• [What to produce]: On how many lines of these entries does the word "assets" occur? State the number alone.

Records from a dataset:
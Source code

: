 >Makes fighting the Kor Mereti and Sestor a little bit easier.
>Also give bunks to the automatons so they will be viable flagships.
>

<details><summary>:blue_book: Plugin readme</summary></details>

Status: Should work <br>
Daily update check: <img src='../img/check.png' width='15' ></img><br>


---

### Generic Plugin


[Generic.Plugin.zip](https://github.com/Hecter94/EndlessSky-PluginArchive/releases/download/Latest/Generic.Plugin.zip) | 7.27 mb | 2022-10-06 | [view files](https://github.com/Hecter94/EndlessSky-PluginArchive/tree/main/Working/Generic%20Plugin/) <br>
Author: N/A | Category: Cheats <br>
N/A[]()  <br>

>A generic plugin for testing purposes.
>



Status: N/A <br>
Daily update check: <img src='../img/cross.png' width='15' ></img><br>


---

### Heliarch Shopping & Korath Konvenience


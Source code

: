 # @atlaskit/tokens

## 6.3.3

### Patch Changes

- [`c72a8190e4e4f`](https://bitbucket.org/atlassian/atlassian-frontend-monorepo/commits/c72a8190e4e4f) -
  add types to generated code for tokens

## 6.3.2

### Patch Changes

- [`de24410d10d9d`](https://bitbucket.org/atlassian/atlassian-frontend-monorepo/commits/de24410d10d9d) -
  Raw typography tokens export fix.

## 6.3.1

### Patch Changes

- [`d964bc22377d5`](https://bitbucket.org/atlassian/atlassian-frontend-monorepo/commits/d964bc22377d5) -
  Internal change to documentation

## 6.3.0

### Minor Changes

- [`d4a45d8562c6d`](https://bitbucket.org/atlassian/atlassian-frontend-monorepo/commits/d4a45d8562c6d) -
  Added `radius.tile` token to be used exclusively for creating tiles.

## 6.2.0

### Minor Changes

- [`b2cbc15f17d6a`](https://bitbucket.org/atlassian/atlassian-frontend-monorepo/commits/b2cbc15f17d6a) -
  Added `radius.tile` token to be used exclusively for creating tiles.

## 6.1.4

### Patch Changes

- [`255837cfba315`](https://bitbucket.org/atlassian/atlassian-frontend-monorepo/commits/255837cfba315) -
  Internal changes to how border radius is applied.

==

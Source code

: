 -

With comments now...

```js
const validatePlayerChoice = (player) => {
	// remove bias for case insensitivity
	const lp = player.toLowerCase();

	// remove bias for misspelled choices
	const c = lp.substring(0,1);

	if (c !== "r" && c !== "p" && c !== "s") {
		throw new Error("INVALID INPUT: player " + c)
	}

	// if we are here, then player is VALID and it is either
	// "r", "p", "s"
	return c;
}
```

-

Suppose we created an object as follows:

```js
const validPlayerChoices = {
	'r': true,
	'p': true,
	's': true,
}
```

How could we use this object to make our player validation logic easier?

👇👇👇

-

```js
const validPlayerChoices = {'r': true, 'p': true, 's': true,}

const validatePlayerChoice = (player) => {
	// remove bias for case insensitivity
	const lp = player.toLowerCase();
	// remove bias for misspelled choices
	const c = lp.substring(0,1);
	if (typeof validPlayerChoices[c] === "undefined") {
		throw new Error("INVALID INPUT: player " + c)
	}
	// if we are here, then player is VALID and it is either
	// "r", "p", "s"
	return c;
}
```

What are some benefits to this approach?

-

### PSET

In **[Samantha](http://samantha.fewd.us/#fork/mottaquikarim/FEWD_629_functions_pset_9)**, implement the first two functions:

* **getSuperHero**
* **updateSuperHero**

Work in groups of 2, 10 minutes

--

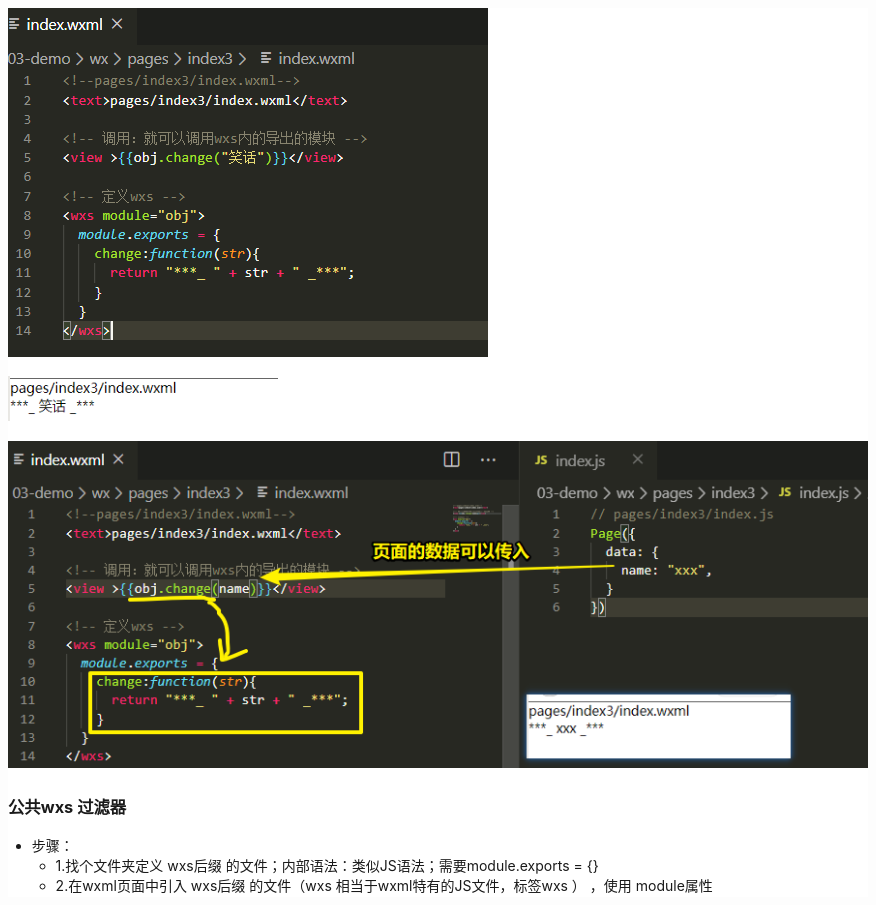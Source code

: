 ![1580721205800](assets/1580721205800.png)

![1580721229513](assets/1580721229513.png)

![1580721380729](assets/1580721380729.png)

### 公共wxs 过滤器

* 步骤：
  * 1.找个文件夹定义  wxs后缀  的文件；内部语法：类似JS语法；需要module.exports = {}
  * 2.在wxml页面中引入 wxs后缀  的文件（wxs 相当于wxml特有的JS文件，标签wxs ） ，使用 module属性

• [Exercise solution]: 3